Help Support Homebrew Talk - Beer, Wine, Mead, & Cider Brewing Discussion Forum:

This site may earn a commission from merchant affiliate links, including eBay, Amazon, and others.

kanddr

Well-Known Member
Joined
Apr 27, 2011
Messages
135
Reaction score
3
Location
Perry
I'm brewing a honey wheat that has been fermenting 17 days. It was never an aggressive fermentation and bubbling slowed to under a minute this past weekend.
Due to unforeseen circumstances, I had to bottle tonight and I'm a bit worried about bottle bombs. I'll give pertinent data and you give me your thoughts.
OG: 1.046
Gravity taken 6 days ago(day 11): 1.018
Gravity taken just before bottling (day 17) 1.014
Pitched with White Labs WLP320 which has an attenuation rate of 70-75%. At these gravity readings I'm at 70% attenuation rate.
Bottled in 22oz bottles with about 2 fingers headspace.
It was a 5 gallon batch with 5oz of priming sugar.
Midwest Boundary Waters Wheat Kit estimated gravity readings are below but I also added 1/4lb of honey malt during steeping so that is why my OG might be 2 points higher.
SG: 1.040-1.044
FG: 1.009-1.013

This is my first wheat and 3rd batch in all. Am I at risk for some bombs? I wish I could have given it some more time with more gravity readings so I could know it's done but I cant.
 
I wouldn't worry too much about it. 17 days should be plenty for a wheat beer. I've bottled with shorter fermentations than that for wheat beers, with no problems. The real question is, what size was your batch, and how much priming sugar did you use?
 
I forgot to mention, it was a 5 gallon batch with 5oz of priming sugar.
 
1/4lb of Honey malt. It was a Midwest Boundary Waters wheat which contains 6 lb. Wheat liquid malt extract, 1/2 lb. Caravienne, 1/2 lb. Carapils, 1 oz. Sterling hops, 1 oz. Palisade aroma hops.
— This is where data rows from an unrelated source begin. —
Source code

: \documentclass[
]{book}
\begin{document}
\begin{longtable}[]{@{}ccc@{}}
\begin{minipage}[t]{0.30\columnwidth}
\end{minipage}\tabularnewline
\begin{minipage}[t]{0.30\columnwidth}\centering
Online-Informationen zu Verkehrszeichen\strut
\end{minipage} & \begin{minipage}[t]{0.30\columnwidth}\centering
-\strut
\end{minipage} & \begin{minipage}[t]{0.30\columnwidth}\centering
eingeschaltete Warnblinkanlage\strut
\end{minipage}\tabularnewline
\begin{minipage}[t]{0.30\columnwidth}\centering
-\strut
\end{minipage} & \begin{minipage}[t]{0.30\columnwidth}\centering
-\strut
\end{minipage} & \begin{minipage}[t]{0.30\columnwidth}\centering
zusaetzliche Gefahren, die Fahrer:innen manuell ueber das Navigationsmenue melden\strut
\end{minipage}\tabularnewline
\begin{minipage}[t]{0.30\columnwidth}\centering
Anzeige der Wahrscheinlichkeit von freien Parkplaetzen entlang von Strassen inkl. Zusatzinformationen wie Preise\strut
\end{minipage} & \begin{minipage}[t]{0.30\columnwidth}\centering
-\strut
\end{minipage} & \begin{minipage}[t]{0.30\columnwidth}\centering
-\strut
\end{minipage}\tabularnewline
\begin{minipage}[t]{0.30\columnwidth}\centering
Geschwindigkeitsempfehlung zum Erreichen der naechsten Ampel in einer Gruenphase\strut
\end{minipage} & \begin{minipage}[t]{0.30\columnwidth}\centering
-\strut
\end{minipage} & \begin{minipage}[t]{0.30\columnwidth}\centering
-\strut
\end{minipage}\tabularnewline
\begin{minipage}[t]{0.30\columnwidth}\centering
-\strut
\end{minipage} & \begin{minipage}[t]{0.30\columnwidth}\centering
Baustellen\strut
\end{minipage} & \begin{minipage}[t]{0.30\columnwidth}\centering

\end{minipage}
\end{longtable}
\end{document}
I added the honey malt to the grain steeping.
 
Anybody else think I'll be okay or should I be ducking for cover in a week? :D
 
You can always monitor the bottle carbing by opening a bottle after 1 week, after 2 weeks, etc. If the beers keep getting more carbonated, you may have a problem. I recently had a porter that continued to get carbonated in the bottle (even after fermenting for 28 days). I opened my remaining bottles, let them foam over for a few minutes and then re-capped. Seems to have solved the problem - so far.
 
Thats a good idea. I did bottle 6ea 12oz bottles for monitoring and taste testing so I'll pop one a week for the next 3 weeks or so. That way at least I'm not wasting 22oz if it's not ready yet. Thanks.